## ASSIGNMENT
Could you reproduce, word for word, everything below from the line containing "#### Internal Build Tools" down to the line containing "node assets/js/src/lib/writer.js", with both of those lines included and no others?

Start of EXERCISE INPUTS

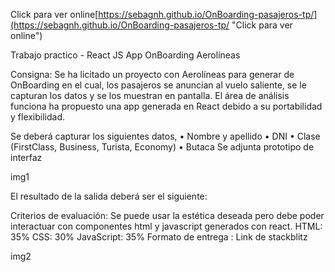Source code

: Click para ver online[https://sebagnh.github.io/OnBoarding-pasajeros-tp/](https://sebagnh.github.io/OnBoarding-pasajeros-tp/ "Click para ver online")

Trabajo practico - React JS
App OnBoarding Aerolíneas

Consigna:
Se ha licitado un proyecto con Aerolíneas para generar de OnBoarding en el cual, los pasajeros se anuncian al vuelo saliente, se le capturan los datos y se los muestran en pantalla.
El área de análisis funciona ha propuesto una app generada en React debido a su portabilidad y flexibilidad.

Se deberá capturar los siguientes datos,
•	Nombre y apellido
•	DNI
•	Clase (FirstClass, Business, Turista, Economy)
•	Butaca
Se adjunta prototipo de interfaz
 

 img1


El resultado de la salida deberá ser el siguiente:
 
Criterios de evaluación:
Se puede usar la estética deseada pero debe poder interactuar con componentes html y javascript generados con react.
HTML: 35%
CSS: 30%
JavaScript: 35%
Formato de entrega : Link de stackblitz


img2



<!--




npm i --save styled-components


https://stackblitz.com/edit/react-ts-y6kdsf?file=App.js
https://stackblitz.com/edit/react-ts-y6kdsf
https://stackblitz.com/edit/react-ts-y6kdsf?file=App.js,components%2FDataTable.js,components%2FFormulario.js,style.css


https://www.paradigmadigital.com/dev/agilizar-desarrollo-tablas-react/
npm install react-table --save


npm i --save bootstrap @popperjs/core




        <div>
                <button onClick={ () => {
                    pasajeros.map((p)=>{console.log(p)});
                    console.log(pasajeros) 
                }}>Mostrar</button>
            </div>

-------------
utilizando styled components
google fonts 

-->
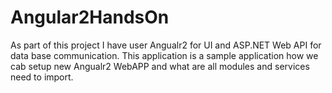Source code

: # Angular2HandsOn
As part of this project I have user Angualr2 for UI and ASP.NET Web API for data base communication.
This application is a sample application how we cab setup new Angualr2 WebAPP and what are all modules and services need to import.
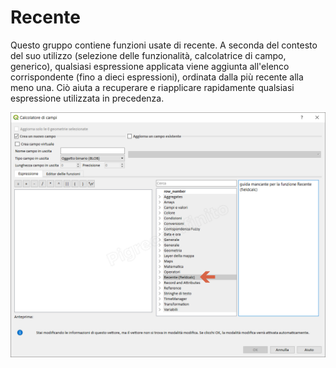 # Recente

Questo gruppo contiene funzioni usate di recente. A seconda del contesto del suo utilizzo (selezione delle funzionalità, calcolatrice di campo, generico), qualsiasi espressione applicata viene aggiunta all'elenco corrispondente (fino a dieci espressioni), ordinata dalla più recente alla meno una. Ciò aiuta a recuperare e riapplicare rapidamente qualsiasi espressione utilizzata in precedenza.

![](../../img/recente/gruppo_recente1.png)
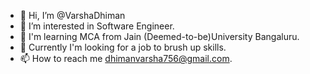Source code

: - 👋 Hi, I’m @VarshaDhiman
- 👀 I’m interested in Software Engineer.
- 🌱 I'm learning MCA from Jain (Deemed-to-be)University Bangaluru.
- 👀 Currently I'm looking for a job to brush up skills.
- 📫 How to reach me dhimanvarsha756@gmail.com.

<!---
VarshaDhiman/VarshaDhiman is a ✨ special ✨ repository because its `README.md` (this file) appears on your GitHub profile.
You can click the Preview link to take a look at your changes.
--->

End of EXERCISE INPUTS
Start of EXERCISE INPUTS

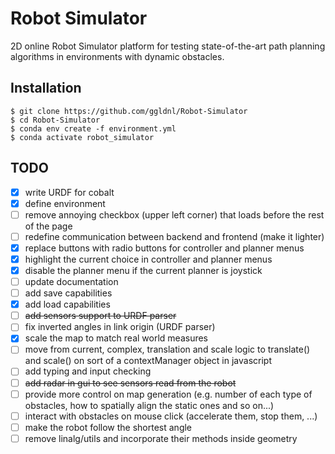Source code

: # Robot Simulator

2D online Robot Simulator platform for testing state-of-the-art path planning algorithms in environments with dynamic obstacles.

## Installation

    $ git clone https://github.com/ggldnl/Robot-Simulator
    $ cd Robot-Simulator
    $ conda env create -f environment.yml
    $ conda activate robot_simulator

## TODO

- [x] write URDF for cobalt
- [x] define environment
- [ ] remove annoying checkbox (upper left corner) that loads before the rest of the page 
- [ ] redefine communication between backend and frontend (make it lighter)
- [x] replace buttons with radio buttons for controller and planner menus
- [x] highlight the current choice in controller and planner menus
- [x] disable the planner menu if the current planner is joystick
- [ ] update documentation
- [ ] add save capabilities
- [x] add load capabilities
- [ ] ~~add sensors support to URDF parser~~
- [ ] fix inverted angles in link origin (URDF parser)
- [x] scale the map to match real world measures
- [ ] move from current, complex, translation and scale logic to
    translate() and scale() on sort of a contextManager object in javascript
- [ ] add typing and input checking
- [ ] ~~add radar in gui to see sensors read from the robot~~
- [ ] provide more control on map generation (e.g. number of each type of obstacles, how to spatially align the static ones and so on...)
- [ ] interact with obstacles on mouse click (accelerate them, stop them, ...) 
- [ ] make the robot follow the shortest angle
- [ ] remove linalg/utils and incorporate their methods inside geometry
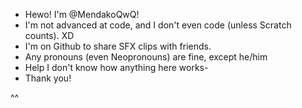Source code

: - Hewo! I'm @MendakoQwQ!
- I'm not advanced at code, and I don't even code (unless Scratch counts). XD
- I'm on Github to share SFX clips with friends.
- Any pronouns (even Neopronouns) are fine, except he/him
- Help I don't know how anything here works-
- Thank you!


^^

End of EXERCISE INPUTS
Start of EXERCISE INPUTS

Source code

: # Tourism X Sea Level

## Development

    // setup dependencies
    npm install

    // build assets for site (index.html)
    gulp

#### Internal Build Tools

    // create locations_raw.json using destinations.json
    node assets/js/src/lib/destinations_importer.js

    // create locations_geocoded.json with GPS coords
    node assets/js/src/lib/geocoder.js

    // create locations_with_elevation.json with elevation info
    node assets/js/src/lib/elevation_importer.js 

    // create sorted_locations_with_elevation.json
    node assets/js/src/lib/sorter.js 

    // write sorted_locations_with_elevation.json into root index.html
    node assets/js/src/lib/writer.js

End of EXERCISE INPUTS

## OUTPUT FOR THIS EXERCISE
#### Internal Build Tools

    // create locations_raw.json using destinations.json
    node assets/js/src/lib/destinations_importer.js

    // create locations_geocoded.json with GPS coords
    node assets/js/src/lib/geocoder.js

    // create locations_with_elevation.json with elevation info
    node assets/js/src/lib/elevation_importer.js 

    // create sorted_locations_with_elevation.json
    node assets/js/src/lib/sorter.js 

    // write sorted_locations_with_elevation.json into root index.html
    node assets/js/src/lib/writer.js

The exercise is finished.